Home » Computing » Resource Forks, large files, and FAT32 – and still no cross-platofrm standard

Resource Forks, large files, and FAT32 – and still no cross-platofrm standard

Here are a few things I learned in a recent experiment in backing up, erasing, and restoring a Mac.

  1. Use HFS to back up from Mac to Mac (to preserve idiosyncratic Mac structures like the ResourceFork)
  2. If you want to allow access to the backup in other operating systems use FAT32 (the only file system which Mac/Win/Linux can all read AND write to)
  3. But you will lose the following:
    1. any file larger than 4 GB (hard limit on FAT32 filesystem)
    2. you will lose anything that relied on the presence of a ResourceFork in the file.

How I learned:

  • I found that I hosed my VMs. Whilst some had virtual drives that were under 4GB, others were significantly large — of which my Sheepshaver virtual drive. I knew this would happen, but I had forgoten about some esoteric features of Mac that I hadn’t given thought to since 2004…
  • I also hosed my textClipping documents – which store their data in a resource fork. I would have thought that by now Apple would have stopped using the resource fork.
  • It also means that with the disappearance of the Sheepshaver disk, my other store of Classic Mac applications has been hosed.

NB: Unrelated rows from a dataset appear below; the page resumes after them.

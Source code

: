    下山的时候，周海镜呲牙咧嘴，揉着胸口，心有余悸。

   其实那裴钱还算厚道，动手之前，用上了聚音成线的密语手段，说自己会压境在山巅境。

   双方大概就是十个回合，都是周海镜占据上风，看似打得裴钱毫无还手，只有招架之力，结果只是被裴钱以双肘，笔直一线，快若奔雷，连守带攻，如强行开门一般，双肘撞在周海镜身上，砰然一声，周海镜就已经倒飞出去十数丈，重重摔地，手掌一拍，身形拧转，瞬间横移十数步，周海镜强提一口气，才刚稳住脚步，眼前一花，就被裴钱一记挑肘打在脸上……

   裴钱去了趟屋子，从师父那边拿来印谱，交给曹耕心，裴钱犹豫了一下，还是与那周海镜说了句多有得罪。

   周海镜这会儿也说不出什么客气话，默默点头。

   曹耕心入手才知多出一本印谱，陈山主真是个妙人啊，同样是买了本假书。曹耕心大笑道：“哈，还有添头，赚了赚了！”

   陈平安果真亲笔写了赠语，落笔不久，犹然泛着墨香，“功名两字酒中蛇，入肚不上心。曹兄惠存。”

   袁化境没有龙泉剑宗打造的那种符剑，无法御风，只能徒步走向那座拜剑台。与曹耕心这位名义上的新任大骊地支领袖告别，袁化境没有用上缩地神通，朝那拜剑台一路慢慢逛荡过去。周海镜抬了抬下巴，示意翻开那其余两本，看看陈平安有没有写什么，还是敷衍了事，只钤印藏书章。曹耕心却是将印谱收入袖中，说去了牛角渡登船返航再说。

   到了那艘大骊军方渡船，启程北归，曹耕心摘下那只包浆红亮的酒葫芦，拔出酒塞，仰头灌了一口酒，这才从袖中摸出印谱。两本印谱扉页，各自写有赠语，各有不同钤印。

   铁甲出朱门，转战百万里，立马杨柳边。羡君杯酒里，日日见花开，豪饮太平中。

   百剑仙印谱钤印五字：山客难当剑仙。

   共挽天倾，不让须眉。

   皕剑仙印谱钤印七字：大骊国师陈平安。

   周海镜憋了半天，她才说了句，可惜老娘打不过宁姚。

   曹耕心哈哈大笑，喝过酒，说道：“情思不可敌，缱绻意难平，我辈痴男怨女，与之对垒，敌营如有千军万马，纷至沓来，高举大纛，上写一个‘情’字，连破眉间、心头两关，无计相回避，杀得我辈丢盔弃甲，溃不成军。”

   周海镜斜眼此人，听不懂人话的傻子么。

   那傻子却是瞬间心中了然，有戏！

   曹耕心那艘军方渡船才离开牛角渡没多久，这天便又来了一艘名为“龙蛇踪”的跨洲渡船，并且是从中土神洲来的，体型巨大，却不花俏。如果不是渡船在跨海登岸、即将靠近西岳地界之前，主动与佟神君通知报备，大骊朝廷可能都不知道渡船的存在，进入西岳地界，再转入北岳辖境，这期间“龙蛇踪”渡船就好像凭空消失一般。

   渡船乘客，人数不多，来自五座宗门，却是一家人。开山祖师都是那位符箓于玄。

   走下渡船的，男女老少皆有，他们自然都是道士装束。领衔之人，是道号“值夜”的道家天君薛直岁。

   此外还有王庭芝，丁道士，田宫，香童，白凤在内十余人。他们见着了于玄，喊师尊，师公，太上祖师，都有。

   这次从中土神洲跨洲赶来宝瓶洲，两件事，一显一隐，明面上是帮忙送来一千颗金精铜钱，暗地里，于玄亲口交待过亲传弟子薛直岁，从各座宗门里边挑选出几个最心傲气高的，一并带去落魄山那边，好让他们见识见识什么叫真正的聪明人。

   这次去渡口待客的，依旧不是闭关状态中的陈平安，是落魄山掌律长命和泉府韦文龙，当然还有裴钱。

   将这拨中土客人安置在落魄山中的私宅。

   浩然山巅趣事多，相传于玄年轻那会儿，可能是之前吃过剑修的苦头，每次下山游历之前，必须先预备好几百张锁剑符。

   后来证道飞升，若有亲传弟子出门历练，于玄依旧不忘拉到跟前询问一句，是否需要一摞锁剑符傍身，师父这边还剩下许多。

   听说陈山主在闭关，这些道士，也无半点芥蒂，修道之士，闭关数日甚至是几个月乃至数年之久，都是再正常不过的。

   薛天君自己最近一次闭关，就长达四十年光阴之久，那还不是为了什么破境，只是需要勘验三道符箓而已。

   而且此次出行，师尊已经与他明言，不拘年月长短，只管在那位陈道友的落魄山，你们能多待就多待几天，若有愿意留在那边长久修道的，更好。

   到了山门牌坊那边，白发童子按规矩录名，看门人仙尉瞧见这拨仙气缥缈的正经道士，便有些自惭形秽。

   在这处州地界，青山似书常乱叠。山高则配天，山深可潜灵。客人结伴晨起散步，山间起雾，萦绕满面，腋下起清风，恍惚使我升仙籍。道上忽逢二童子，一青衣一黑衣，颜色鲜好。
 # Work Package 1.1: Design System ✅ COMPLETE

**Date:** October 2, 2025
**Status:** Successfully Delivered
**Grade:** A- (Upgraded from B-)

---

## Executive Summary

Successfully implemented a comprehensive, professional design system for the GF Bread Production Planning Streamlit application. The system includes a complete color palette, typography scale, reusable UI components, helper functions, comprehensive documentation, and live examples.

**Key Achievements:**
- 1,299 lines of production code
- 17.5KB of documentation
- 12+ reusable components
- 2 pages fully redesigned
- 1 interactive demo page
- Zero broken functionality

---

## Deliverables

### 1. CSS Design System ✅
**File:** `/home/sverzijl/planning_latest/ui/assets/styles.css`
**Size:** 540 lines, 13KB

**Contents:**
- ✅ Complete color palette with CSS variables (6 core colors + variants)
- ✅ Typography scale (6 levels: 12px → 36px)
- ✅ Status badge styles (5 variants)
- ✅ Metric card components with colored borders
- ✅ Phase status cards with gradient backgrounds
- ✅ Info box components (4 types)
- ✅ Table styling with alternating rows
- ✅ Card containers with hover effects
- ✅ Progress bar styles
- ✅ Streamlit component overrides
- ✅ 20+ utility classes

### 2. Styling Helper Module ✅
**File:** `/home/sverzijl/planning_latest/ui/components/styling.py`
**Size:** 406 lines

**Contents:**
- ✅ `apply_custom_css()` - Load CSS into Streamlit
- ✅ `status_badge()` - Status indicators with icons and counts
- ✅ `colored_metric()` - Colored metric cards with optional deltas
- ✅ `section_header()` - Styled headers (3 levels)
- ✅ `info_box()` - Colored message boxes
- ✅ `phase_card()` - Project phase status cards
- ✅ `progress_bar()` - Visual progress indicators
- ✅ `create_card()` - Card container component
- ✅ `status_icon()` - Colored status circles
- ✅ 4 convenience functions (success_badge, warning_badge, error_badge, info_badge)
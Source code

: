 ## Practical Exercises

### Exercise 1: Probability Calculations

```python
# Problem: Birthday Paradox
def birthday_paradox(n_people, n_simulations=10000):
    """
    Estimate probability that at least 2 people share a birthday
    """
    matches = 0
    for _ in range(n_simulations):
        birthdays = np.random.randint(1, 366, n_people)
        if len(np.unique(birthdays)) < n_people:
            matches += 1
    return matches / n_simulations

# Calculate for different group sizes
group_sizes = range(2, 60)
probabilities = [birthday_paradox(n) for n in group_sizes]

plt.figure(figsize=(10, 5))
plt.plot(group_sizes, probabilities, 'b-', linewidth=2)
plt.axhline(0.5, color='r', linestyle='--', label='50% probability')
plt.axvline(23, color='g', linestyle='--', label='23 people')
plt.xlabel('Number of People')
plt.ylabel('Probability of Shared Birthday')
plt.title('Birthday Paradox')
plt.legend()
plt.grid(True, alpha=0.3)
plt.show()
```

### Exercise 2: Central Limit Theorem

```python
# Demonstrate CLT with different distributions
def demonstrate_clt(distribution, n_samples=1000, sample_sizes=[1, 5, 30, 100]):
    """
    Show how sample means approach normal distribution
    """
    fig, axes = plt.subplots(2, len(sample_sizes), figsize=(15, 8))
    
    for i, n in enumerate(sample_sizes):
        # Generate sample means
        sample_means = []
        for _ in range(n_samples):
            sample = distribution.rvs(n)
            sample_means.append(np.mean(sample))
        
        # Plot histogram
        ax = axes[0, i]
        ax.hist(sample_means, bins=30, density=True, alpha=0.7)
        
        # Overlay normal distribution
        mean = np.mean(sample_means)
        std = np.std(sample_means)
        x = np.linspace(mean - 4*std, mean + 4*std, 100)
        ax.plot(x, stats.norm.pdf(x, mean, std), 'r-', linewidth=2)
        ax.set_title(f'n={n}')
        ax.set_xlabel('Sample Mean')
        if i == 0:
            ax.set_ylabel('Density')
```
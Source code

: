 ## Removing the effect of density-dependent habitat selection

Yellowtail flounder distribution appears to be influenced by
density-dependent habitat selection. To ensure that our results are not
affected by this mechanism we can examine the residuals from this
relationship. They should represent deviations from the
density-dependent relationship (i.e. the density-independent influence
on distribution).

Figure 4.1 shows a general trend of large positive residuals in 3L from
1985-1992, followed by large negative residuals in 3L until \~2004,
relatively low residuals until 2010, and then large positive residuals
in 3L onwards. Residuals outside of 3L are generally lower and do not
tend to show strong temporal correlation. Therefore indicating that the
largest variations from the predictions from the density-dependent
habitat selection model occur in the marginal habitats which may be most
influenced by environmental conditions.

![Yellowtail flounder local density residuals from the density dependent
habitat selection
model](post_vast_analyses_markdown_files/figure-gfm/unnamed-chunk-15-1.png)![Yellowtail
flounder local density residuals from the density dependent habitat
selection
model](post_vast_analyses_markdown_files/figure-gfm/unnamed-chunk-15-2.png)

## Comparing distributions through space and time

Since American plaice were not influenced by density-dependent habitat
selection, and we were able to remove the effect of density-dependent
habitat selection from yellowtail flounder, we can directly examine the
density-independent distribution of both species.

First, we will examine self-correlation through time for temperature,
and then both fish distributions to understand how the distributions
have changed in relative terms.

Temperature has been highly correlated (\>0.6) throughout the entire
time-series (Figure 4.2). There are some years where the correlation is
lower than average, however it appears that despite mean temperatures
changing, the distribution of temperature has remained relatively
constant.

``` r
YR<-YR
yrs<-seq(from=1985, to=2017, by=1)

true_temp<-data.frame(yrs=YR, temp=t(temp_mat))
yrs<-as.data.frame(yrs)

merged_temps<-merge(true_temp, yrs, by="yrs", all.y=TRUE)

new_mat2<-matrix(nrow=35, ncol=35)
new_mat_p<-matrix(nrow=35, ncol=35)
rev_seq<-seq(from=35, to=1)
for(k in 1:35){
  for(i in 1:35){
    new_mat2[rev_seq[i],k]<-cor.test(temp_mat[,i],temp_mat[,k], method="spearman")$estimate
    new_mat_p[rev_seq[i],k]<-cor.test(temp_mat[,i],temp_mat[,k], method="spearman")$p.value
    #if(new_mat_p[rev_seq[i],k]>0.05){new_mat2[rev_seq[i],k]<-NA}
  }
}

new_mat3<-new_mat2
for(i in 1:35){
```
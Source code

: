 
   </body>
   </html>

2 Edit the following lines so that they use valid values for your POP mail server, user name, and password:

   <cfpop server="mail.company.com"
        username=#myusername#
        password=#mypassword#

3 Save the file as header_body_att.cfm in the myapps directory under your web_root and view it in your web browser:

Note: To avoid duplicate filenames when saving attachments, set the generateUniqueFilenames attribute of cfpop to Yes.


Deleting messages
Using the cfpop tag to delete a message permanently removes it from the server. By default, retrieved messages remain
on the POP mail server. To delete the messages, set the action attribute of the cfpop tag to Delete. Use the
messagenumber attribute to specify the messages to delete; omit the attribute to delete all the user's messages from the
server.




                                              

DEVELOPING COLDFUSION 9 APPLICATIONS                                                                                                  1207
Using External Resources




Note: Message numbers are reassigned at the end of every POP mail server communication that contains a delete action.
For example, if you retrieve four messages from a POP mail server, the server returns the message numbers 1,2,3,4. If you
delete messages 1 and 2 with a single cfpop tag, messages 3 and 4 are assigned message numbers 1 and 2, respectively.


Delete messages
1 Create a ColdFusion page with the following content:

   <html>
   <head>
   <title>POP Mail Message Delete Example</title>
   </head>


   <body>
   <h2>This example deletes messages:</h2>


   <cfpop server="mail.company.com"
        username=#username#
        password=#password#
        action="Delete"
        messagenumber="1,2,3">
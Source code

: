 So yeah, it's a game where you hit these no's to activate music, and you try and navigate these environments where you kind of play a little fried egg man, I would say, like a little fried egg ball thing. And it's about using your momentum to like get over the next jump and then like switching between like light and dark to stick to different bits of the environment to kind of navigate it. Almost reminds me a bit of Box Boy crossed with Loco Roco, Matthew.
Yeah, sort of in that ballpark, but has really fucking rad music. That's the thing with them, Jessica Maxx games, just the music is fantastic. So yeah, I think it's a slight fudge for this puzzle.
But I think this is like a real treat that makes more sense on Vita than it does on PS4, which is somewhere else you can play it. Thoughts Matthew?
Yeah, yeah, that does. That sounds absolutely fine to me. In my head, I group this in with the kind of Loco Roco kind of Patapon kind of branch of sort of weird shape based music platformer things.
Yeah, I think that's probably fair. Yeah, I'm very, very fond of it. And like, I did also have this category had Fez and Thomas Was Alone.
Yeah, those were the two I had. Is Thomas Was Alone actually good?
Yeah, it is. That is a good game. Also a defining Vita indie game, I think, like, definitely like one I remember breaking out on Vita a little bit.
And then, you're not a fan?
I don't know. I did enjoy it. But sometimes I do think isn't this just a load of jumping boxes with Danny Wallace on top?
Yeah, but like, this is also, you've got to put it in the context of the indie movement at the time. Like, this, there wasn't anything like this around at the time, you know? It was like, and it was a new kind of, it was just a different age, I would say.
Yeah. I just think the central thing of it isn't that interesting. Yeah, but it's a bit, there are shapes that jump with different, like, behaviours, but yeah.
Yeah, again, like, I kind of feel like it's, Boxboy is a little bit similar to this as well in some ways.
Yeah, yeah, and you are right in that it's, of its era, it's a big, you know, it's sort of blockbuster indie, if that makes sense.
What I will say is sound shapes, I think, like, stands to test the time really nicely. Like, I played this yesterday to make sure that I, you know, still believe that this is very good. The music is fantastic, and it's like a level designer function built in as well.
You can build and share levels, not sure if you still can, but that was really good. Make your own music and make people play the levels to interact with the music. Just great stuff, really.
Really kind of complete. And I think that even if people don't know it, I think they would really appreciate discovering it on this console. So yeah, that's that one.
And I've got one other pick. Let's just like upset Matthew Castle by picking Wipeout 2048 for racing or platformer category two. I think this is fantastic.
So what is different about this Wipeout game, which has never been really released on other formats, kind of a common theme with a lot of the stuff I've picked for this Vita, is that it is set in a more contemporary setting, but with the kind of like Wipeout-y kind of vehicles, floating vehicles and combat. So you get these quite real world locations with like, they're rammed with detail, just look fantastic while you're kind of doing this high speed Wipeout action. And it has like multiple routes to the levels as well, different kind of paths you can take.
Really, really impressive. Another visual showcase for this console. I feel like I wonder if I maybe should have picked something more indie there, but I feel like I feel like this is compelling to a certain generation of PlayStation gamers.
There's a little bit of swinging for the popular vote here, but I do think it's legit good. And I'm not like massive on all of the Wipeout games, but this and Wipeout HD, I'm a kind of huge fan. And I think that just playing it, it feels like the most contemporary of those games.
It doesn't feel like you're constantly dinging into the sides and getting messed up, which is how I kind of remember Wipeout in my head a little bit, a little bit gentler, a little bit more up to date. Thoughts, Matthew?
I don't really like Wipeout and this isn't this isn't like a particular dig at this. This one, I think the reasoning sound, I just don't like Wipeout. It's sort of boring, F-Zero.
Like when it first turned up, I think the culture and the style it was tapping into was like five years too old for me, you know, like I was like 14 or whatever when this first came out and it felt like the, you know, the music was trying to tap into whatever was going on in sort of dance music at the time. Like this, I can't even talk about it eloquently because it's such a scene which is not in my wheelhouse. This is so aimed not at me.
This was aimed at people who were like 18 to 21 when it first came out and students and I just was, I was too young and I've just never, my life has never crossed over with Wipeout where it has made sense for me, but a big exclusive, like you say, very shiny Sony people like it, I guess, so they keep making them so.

You’d think that by now, there would be a file system supported by all major operating systems (can we aim for this for BTRFS please?)

Also I need to find a way to determine whether a file has a resource fork, so as to HQX it first — or whatever is the norm these days. I thought Resource Forks were a thing of the past in Mac universe, but alas.

So…. we’re still looking for an ideal multi-platform data share solution. Files greater than 4GB and files with ResourceForks are lost currently. What else I wonder?